I noticed the traffic was lighter than usual due to the government’s strict directives to curb the spread of covid 19, especially the rule of no dine-in and social groups limited to only two. Human traffic at malls and restaurants would be affected too. A lot of businesses would be affected besides malls and F&B and entertainment establishments. I feel for the business owners. 

This setback is three steps forward and two steps backward. Before I retired, the church was streaming services with no on-site congregation. Then things improved and the church returned to on-site worship of our three congregations of 50 to 100, office staff meetings and prayer meetings and even prayer retreats. It was two steps forward and I even solemnised a wedding with a hundred guests in attendance. Then suddenly this frustrating announcement of a pull back to stricter Phase 2 precautions. Of all days, on a Friday. Which meant the stressed pastoral staff had to make a judgment call, and implement and communicate all the changes in 48 hours. They cancelled the on-site congregation worship on Sunday. I feel for the pastoral team. It can be draining, discouraging and frustrating to rapidly respond to all these sudden changes. Two steps backward. 

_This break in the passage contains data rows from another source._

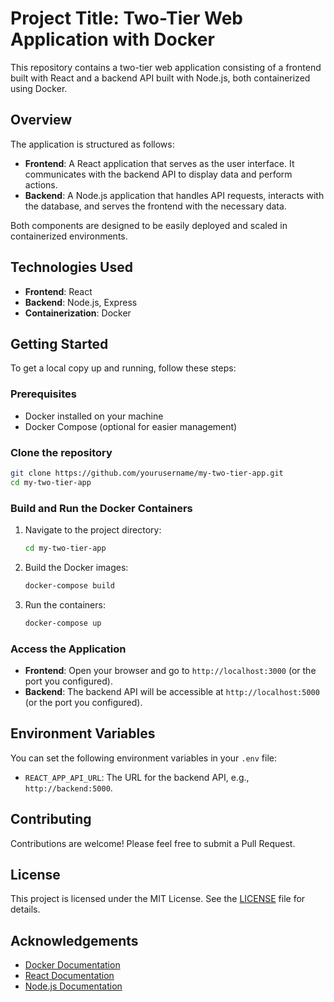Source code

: # Project Title: Two-Tier Web Application with Docker

This repository contains a two-tier web application consisting of a frontend built with React and a backend API built with Node.js, both containerized using Docker.

## Overview

The application is structured as follows:

- **Frontend**: A React application that serves as the user interface. It communicates with the backend API to display data and perform actions.
- **Backend**: A Node.js application that handles API requests, interacts with the database, and serves the frontend with the necessary data.

Both components are designed to be easily deployed and scaled in containerized environments.

## Technologies Used

- **Frontend**: React
- **Backend**: Node.js, Express
- **Containerization**: Docker

## Getting Started

To get a local copy up and running, follow these steps:

### Prerequisites

- Docker installed on your machine
- Docker Compose (optional for easier management)

### Clone the repository

```bash
git clone https://github.com/yourusername/my-two-tier-app.git
cd my-two-tier-app
```

### Build and Run the Docker Containers

1. Navigate to the project directory:
   ```bash
   cd my-two-tier-app
   ```

2. Build the Docker images:
   ```bash
   docker-compose build
   ```

3. Run the containers:
   ```bash
   docker-compose up
   ```

### Access the Application

- **Frontend**: Open your browser and go to `http://localhost:3000` (or the port you configured).
- **Backend**: The backend API will be accessible at `http://localhost:5000` (or the port you configured).

## Environment Variables

You can set the following environment variables in your `.env` file:

- `REACT_APP_API_URL`: The URL for the backend API, e.g., `http://backend:5000`.

## Contributing

Contributions are welcome! Please feel free to submit a Pull Request.

## License

This project is licensed under the MIT License. See the [LICENSE](LICENSE) file for details.

## Acknowledgements

- [Docker Documentation](https://docs.docker.com/)
- [React Documentation](https://reactjs.org/docs/getting-started.html)
- [Node.js Documentation](https://nodejs.org/en/docs/)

I also feel for those who had already planned wedding receptions and dinners on Sunday, two days before the announcements. The ups and downs, and back and forth, that wedding couples face will make what is meant to be one of their happiest memories, a nightmare, and their honeymoon a pity-party. Lord, have mercy and brighten these couples with a quiet peace and joy to sustain them in the midst of discouragement and helplessness.


Regardless of how we feel, we have to believe in the face of all this mess that “the Lord sits enthroned over the flood” (Psalm 29:10). Floods can be chaotic and disruptive and destructive but the Psalmist saw God as Sovereign over uncontrollable forces. We are still one step ahed from where we were during the circuit breaker lock-down. We have much to give thanks for compared to other countries struggling with larger populations and lesser resources and weaker governance. Therefore, stay calm and keep praying and walking in the Spirit. Rejoice in the Lord, and not in the sad situation we find ourselves in. Rejoice that He sits enthroned over the flood.